People often fail to act with awareness of the divine in themselves and others and their intrinsic link to the Gods, and that is one of the roots of impiety, apart from actively shunning the Gods. Impiety is something that can arise in anyone in any incarnation. It doesn’t matter who your parents are. They could be the most celebrated of religious officiants, the best diviners, the most esteemed singers of divine songs. Conversely, the most pious can be born to people in families that are passively areligious or that are actively malicious towards the concept of Gods. Where do we stand with respect to this dance of pious and impious lives? How do we move forward after all of this mess, and especially after being tainted with atrocity and cultural inhumanity, so we can properly know the Gods? How do we begin to notice the faint taste of blood in the water?

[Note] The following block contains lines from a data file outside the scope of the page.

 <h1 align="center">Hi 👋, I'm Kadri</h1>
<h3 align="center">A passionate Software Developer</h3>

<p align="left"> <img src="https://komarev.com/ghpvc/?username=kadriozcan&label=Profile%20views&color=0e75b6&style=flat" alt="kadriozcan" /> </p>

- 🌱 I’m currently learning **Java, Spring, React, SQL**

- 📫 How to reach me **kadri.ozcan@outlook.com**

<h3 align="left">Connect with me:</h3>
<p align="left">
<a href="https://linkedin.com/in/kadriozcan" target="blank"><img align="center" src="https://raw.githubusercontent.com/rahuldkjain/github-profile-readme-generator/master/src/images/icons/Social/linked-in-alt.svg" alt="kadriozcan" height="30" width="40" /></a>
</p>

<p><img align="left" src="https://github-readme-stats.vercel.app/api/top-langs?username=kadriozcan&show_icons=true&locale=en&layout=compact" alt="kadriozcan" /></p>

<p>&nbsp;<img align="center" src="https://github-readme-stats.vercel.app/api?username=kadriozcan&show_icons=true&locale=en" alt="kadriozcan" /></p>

This is what divination is for: dialing a God and actually asking the question, laying it all out. And I laid it all out in more vivid detail than above.

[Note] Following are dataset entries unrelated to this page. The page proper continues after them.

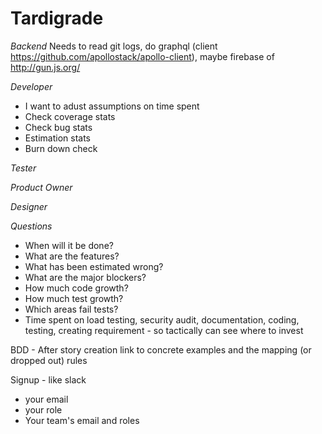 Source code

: Tardigrade
==========

*Backend*
Needs to read git logs, do graphql (client https://github.com/apollostack/apollo-client), maybe firebase of http://gun.js.org/ 

*Developer*
- I want to adust assumptions on time spent
- Check coverage stats
- Check bug stats
- Estimation stats
- Burn down check

*Tester*

*Product Owner*

*Designer*

*Questions*

- When will it be done?
- What are the features?
- What has been estimated wrong?
- What are the major blockers?
- How much code growth?
- How much test growth?
- Which areas fail tests?
- Time spent on load testing, security audit, documentation, coding, testing, creating requirement - so tactically can see where to invest

BDD -
After story creation link to concrete examples and the mapping (or dropped out) rules

Signup - like slack

* your email
* your role
* Your team's email and roles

The results were very Dionysian, and very — to use a term from Georg Feuerstein — crazy-wisdom. The answer addresses this question directly even though it doesn’t provide direct solutions. For example, how do we know the important synthemata (signatures) of a God from the weeds that we have mistaken for fragrant remedies? There are some elements of traditional practices that are critically important — activities tied to specific types of embodiment, specific places, specific times of day and seasons. There are symbols that we know lead to bliss and contact.

This is the spread that I was given when I asked that question, and this is the best way to move forward: The Outlaw, The Wildling, Ancestors.

The three cards named above, but in the form of photographic evidence. They are very shiny.

I knew when I started shuffling the card that Ancestors would be there, and I took its presence in the draw as a sign that the question was being taken seriously and that I truly had achieved the state necessary for accurate signs — even with the word vomit I gave, even with the uncertain tumult of my thoughts.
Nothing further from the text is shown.